(Data excerpts)
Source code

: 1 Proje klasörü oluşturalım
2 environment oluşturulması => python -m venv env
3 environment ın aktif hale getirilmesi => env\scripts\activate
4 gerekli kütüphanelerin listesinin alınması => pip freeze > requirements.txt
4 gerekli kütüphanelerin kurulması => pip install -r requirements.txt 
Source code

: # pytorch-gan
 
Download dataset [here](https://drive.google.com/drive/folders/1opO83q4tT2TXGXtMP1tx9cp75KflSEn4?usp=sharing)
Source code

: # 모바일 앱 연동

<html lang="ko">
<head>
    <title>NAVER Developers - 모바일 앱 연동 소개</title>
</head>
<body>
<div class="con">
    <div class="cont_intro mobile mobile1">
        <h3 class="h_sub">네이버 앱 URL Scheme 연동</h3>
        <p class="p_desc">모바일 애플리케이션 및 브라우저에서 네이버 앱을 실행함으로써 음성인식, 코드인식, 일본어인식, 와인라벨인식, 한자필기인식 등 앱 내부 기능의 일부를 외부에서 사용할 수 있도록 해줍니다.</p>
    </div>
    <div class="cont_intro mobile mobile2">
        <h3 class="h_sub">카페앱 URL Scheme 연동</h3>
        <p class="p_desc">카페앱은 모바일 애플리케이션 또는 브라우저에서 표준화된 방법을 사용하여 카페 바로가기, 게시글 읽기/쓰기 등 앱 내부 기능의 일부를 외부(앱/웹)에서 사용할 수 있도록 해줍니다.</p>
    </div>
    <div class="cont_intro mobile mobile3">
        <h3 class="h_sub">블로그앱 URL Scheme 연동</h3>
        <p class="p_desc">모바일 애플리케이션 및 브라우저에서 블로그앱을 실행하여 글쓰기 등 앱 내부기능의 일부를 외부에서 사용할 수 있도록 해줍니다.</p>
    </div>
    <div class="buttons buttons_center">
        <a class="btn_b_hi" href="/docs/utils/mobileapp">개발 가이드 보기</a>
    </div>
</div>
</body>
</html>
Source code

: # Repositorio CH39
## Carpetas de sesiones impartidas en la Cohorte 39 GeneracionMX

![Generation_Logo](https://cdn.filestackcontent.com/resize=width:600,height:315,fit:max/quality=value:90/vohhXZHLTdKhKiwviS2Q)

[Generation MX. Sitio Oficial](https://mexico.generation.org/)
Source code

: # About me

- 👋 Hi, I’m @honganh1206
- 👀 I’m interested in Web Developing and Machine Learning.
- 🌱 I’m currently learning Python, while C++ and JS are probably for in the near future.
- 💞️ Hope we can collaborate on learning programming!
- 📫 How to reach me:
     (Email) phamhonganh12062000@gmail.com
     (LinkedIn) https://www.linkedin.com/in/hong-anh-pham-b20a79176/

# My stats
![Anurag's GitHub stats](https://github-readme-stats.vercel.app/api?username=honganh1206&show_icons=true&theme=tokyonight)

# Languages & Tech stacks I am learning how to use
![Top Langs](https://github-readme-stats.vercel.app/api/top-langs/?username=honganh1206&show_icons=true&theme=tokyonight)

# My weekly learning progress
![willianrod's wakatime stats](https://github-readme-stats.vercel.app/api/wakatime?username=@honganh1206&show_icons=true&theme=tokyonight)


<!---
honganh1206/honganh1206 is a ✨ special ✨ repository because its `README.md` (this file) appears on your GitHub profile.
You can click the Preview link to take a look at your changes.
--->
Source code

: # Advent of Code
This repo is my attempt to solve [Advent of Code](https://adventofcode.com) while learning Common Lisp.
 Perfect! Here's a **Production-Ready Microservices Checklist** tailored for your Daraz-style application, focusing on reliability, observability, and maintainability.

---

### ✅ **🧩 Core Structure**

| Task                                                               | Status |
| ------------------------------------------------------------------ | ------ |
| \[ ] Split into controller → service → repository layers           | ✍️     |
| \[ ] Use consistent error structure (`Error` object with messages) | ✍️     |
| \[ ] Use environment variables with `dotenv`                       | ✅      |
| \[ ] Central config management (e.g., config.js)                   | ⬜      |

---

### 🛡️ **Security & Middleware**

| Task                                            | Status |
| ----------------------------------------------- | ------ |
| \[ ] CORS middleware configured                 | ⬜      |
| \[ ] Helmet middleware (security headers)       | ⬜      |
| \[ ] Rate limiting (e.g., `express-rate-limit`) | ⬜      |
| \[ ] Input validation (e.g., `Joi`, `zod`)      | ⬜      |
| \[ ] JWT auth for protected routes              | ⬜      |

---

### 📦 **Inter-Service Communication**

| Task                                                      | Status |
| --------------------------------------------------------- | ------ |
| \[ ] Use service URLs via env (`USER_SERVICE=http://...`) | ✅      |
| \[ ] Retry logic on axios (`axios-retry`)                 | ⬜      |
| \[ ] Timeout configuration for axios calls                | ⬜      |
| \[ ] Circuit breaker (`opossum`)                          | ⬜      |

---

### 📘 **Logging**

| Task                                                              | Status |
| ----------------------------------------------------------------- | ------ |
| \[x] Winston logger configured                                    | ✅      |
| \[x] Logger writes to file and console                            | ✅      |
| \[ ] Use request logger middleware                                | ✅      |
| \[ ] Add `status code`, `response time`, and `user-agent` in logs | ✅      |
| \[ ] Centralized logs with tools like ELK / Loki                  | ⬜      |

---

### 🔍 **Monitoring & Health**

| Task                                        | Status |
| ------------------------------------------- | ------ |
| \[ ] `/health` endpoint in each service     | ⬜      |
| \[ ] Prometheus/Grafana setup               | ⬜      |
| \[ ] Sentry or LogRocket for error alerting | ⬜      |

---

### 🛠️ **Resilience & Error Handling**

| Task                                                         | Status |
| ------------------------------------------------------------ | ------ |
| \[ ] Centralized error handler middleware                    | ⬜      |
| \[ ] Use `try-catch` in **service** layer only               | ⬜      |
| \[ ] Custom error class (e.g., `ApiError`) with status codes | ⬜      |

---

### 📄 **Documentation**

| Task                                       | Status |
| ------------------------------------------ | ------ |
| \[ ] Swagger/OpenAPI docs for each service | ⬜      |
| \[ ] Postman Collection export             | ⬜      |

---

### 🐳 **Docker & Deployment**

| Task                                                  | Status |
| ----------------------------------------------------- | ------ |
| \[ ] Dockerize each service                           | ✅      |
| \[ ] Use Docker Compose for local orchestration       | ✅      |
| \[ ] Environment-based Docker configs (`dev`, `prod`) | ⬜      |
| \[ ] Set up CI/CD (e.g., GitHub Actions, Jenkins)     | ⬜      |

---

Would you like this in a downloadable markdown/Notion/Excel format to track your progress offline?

• [INSTRUCTIONS TO FOLLOW] Line by line, reproduce the records above exactly.

• [ANSWER TO THIS EXERCISE]
Source code

: 1 Proje klasörü oluşturalım
2 environment oluşturulması => python -m venv env
3 environment ın aktif hale getirilmesi => env\scripts\activate
4 gerekli kütüphanelerin listesinin alınması => pip freeze > requirements.txt
4 gerekli kütüphanelerin kurulması => pip install -r requirements.txt 
Source code

: # pytorch-gan
 
Download dataset [here](https://drive.google.com/drive/folders/1opO83q4tT2TXGXtMP1tx9cp75KflSEn4?usp=sharing)
Source code

: # 모바일 앱 연동

<html lang="ko">
<head>
    <title>NAVER Developers - 모바일 앱 연동 소개</title>
</head>
<body>
<div class="con">
    <div class="cont_intro mobile mobile1">
        <h3 class="h_sub">네이버 앱 URL Scheme 연동</h3>
        <p class="p_desc">모바일 애플리케이션 및 브라우저에서 네이버 앱을 실행함으로써 음성인식, 코드인식, 일본어인식, 와인라벨인식, 한자필기인식 등 앱 내부 기능의 일부를 외부에서 사용할 수 있도록 해줍니다.</p>
    </div>
    <div class="cont_intro mobile mobile2">
        <h3 class="h_sub">카페앱 URL Scheme 연동</h3>
        <p class="p_desc">카페앱은 모바일 애플리케이션 또는 브라우저에서 표준화된 방법을 사용하여 카페 바로가기, 게시글 읽기/쓰기 등 앱 내부 기능의 일부를 외부(앱/웹)에서 사용할 수 있도록 해줍니다.</p>
    </div>
    <div class="cont_intro mobile mobile3">
        <h3 class="h_sub">블로그앱 URL Scheme 연동</h3>
        <p class="p_desc">모바일 애플리케이션 및 브라우저에서 블로그앱을 실행하여 글쓰기 등 앱 내부기능의 일부를 외부에서 사용할 수 있도록 해줍니다.</p>
    </div>
    <div class="buttons buttons_center">
        <a class="btn_b_hi" href="/docs/utils/mobileapp">개발 가이드 보기</a>
    </div>
</div>
</body>
</html>
Source code

: # Repositorio CH39
## Carpetas de sesiones impartidas en la Cohorte 39 GeneracionMX

![Generation_Logo](https://cdn.filestackcontent.com/resize=width:600,height:315,fit:max/quality=value:90/vohhXZHLTdKhKiwviS2Q)

[Generation MX. Sitio Oficial](https://mexico.generation.org/)
Source code

: # About me

- 👋 Hi, I’m @honganh1206
- 👀 I’m interested in Web Developing and Machine Learning.
- 🌱 I’m currently learning Python, while C++ and JS are probably for in the near future.
- 💞️ Hope we can collaborate on learning programming!
- 📫 How to reach me:
     (Email) phamhonganh12062000@gmail.com
     (LinkedIn) https://www.linkedin.com/in/hong-anh-pham-b20a79176/

# My stats
![Anurag's GitHub stats](https://github-readme-stats.vercel.app/api?username=honganh1206&show_icons=true&theme=tokyonight)

# Languages & Tech stacks I am learning how to use
![Top Langs](https://github-readme-stats.vercel.app/api/top-langs/?username=honganh1206&show_icons=true&theme=tokyonight)

# My weekly learning progress
![willianrod's wakatime stats](https://github-readme-stats.vercel.app/api/wakatime?username=@honganh1206&show_icons=true&theme=tokyonight)


<!---
honganh1206/honganh1206 is a ✨ special ✨ repository because its `README.md` (this file) appears on your GitHub profile.
You can click the Preview link to take a look at your changes.
--->
Source code

: # Advent of Code
This repo is my attempt to solve [Advent of Code](https://adventofcode.com) while learning Common Lisp.
 Perfect! Here's a **Production-Ready Microservices Checklist** tailored for your Daraz-style application, focusing on reliability, observability, and maintainability.

---

### ✅ **🧩 Core Structure**

| Task                                                               | Status |
| ------------------------------------------------------------------ | ------ |
| \[ ] Split into controller → service → repository layers           | ✍️     |
| \[ ] Use consistent error structure (`Error` object with messages) | ✍️     |
| \[ ] Use environment variables with `dotenv`                       | ✅      |
| \[ ] Central config management (e.g., config.js)                   | ⬜      |

---

### 🛡️ **Security & Middleware**

| Task                                            | Status |
| ----------------------------------------------- | ------ |
| \[ ] CORS middleware configured                 | ⬜      |
| \[ ] Helmet middleware (security headers)       | ⬜      |
| \[ ] Rate limiting (e.g., `express-rate-limit`) | ⬜      |
| \[ ] Input validation (e.g., `Joi`, `zod`)      | ⬜      |
| \[ ] JWT auth for protected routes              | ⬜      |

---

### 📦 **Inter-Service Communication**

| Task                                                      | Status |
| --------------------------------------------------------- | ------ |
| \[ ] Use service URLs via env (`USER_SERVICE=http://...`) | ✅      |
| \[ ] Retry logic on axios (`axios-retry`)                 | ⬜      |
| \[ ] Timeout configuration for axios calls                | ⬜      |
| \[ ] Circuit breaker (`opossum`)                          | ⬜      |

---

### 📘 **Logging**

| Task                                                              | Status |
| ----------------------------------------------------------------- | ------ |
| \[x] Winston logger configured                                    | ✅      |
| \[x] Logger writes to file and console                            | ✅      |
| \[ ] Use request logger middleware                                | ✅      |
| \[ ] Add `status code`, `response time`, and `user-agent` in logs | ✅      |
| \[ ] Centralized logs with tools like ELK / Loki                  | ⬜      |

---

### 🔍 **Monitoring & Health**

| Task                                        | Status |
| ------------------------------------------- | ------ |
| \[ ] `/health` endpoint in each service     | ⬜      |
| \[ ] Prometheus/Grafana setup               | ⬜      |
| \[ ] Sentry or LogRocket for error alerting | ⬜      |

---

### 🛠️ **Resilience & Error Handling**

| Task                                                         | Status |
| ------------------------------------------------------------ | ------ |
| \[ ] Centralized error handler middleware                    | ⬜      |
| \[ ] Use `try-catch` in **service** layer only               | ⬜      |
| \[ ] Custom error class (e.g., `ApiError`) with status codes | ⬜      |

---

### 📄 **Documentation**

| Task                                       | Status |
| ------------------------------------------ | ------ |
| \[ ] Swagger/OpenAPI docs for each service | ⬜      |
| \[ ] Postman Collection export             | ⬜      |

---

### 🐳 **Docker & Deployment**

| Task                                                  | Status |
| ----------------------------------------------------- | ------ |
| \[ ] Dockerize each service                           | ✅      |
| \[ ] Use Docker Compose for local orchestration       | ✅      |
| \[ ] Environment-based Docker configs (`dev`, `prod`) | ⬜      |
| \[ ] Set up CI/CD (e.g., GitHub Actions, Jenkins)     | ⬜      |

---

Would you like this in a downloadable markdown/Notion/Excel format to track your progress offline?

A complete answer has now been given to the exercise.